Beauty and the Beast - we're in Western Europe here so everyone who isn't a main character is French or British. Belle, her father, and the Beast are all American. In this one, Gaston sounds American too. But even here, the main villain and his sidekick Le Fou have the French-iest sounding names. More foreign still equals more evil.

Quasimodo, Esmerelda, Phoebus - all American. Phoebus is blond with blue eyes, and Esmerelda's a gypsy but still has very Caucasian features with a slight tan. The evil priest dude, on the other hand, looks and dresses like Jafar, and sounds British. The story's set in France, but what the hell, bad guys are British - because we're still pissed off about the Brits taxing our tea centuries ago, I guess.


Then there's the older Disney films, where it's not even remotely subtle:

Lady and the Tramp - Siamese cats are bad. American dogs are good. The Tramp mimicking the accents of the immigrants who feed him, that's meant to be funny. Ungrateful son of a bitch.

Peter Pan - dear GOD, the racism in the portrayal of the "Injuns". Also, Hook is darker-skinned than Pan, as are many of the pirates. Tinker Bell, on the other hand, looks like Marilyn Monroe; and Pan, Wendy, John and Michael are as white as white can be.

Snow White - It's right there in the damn title. White equals good, whiter equals better, Snow White is fairest of them all. The darker-featured Queen is, of course, evil.

Of course, those are from before the civil rights movement so they really can't be held to the same standard as the movies made after the 60s. But the ones done in the 90s? The animators and producers should have known better.

But they also knew what sells, and what sells is telling the audience (mostly white Americans) that the good guys are "folks like us" and the bad guys are "not folks like us".

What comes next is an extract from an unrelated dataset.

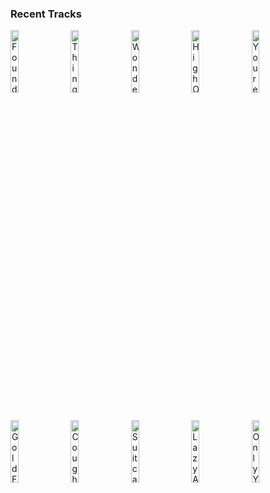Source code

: ### Recent Tracks
[<img src='https://lastfm.freetls.fastly.net/i/u/300x300/0f44b4586b2787aa669c8b6e1dbc2623.png' width='16%' height='16%' alt='Found What Ive Been Looking For'>](https://www.last.fm/music/tom%2bgrennan/_/found%2bwhat%2bi%2527ve%2bbeen%2blooking%2bfor)&nbsp;&nbsp;&nbsp;&nbsp;[<img src='https://lastfm.freetls.fastly.net/i/u/300x300/90a4432699af42149072e0177151108a.png' width='16%' height='16%' alt='Things We Lost in the Fire'>](https://www.last.fm/music/bastille/_/things%2bwe%2blost%2bin%2bthe%2bfire)&nbsp;&nbsp;&nbsp;&nbsp;[<img src='https://lastfm.freetls.fastly.net/i/u/300x300/1e9c7c5d135b3162b20d63540c99f0cb.png' width='16%' height='16%' alt='Wonderwall - Remastered'>](https://www.last.fm/music/oasis/_/wonderwall%2b-%2bremastered)&nbsp;&nbsp;&nbsp;&nbsp;[<img src='https://lastfm.freetls.fastly.net/i/u/300x300/acb66800e19b441248e4b59407d48d3c.png' width='16%' height='16%' alt='High On You'>](https://www.last.fm/music/survivor/_/high%2bon%2byou)&nbsp;&nbsp;&nbsp;&nbsp;[<img src='https://lastfm.freetls.fastly.net/i/u/300x300/87706ff46e6248b6af3f3931661b00b6.png' width='16%' height='16%' alt='Youre My Best Friend - Remastered 2011'>](https://www.last.fm/music/queen/_/you%2527re%2bmy%2bbest%2bfriend%2b-%2bremastered%2b2011)&nbsp;&nbsp;&nbsp;&nbsp;<br>[<img src='https://lastfm.freetls.fastly.net/i/u/300x300/63a471f326c445c880cd5797163e8b6e.png' width='16%' height='16%' alt='Gold Forever'>](https://www.last.fm/music/the%2bwanted/_/gold%2bforever)&nbsp;&nbsp;&nbsp;&nbsp;[<img src='https://lastfm.freetls.fastly.net/i/u/300x300/8384e65884c84d9ab6b6ee8d6fbe54f8.png' width='16%' height='16%' alt='Cough Syrup'>](https://www.last.fm/music/young%2bthe%2bgiant/_/cough%2bsyrup)&nbsp;&nbsp;&nbsp;&nbsp;[<img src='https://lastfm.freetls.fastly.net/i/u/300x300/1b68128d0cbc4d9f95acfcf2fa190c54.png' width='16%' height='16%' alt='Suitcase'>](https://www.last.fm/music/the%2bnew%2belectric%2bsound/_/suitcase)&nbsp;&nbsp;&nbsp;&nbsp;[<img src='https://lastfm.freetls.fastly.net/i/u/300x300/d86d95016e0e44bdc42f5dfee759765b.png' width='16%' height='16%' alt='Lazy Afternoon'>](https://www.last.fm/music/rebelution/_/lazy%2bafternoon)&nbsp;&nbsp;&nbsp;&nbsp;[<img src='https://lastfm.freetls.fastly.net/i/u/300x300/48c31274da3c484455bad928221ba2a6.png' width='16%' height='16%' alt='Only You'>](https://www.last.fm/music/hogland/_/only%2byou)&nbsp;&nbsp;&nbsp;&nbsp;<br>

I haven't seen the Frog Prince, so I don't know whether Disney's made yet another princess that looks like someone painted a Barbie doll brown and sounds like a bland, accent-free Caucasian, or if they actually made her look and sound African-American - actually made a protagonist that isn't drawn and voiced as a blonde white person with optional spray-on tan. Might be worth watching someday, to find out if Disney's finally ditched this "White makes right" device. It's long overdue to be ditched.